#### Exercise prompt:
Gather each line containing the string "needed" from these entries.

···

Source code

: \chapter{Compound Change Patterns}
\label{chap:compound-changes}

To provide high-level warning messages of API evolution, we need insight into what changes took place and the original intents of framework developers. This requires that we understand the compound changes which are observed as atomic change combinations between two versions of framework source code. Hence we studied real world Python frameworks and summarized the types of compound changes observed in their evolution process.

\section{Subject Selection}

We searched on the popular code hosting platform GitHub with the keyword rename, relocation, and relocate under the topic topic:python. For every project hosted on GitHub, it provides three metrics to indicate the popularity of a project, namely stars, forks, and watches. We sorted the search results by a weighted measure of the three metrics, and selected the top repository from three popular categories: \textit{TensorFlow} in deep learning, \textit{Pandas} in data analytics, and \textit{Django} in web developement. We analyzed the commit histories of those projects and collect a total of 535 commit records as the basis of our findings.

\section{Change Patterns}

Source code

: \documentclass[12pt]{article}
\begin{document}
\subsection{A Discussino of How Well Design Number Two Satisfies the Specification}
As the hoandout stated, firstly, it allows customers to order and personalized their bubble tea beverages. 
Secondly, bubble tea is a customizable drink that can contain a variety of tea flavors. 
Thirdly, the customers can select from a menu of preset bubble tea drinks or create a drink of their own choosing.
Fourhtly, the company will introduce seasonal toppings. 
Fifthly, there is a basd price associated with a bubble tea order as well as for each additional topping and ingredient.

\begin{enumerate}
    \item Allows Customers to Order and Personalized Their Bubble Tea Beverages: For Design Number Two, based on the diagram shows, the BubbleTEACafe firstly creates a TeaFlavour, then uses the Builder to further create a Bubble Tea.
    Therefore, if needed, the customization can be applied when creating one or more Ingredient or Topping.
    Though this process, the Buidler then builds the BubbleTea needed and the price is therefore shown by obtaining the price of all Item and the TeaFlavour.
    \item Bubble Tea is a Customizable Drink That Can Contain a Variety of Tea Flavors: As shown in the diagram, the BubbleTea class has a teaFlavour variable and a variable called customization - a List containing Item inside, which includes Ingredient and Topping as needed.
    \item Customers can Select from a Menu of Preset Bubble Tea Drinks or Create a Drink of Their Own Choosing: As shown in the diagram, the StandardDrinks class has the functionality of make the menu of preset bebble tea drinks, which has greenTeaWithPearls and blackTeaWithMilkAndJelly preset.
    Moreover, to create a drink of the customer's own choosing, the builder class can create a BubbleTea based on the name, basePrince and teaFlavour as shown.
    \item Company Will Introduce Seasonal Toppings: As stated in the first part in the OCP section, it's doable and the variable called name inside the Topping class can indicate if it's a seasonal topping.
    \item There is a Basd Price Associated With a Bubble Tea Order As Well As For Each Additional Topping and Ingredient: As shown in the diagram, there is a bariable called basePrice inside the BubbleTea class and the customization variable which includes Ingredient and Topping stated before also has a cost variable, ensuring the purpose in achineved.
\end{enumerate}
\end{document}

···

#### Exercise solution:
    Therefore, if needed, the customization can be applied when creating one or more Ingredient or Topping.
    Though this process, the Buidler then builds the BubbleTea needed and the price is therefore shown by obtaining the price of all Item and the TeaFlavour.
    \item Bubble Tea is a Customizable Drink That Can Contain a Variety of Tea Flavors: As shown in the diagram, the BubbleTea class has a teaFlavour variable and a variable called customization - a List containing Item inside, which includes Ingredient and Topping as needed.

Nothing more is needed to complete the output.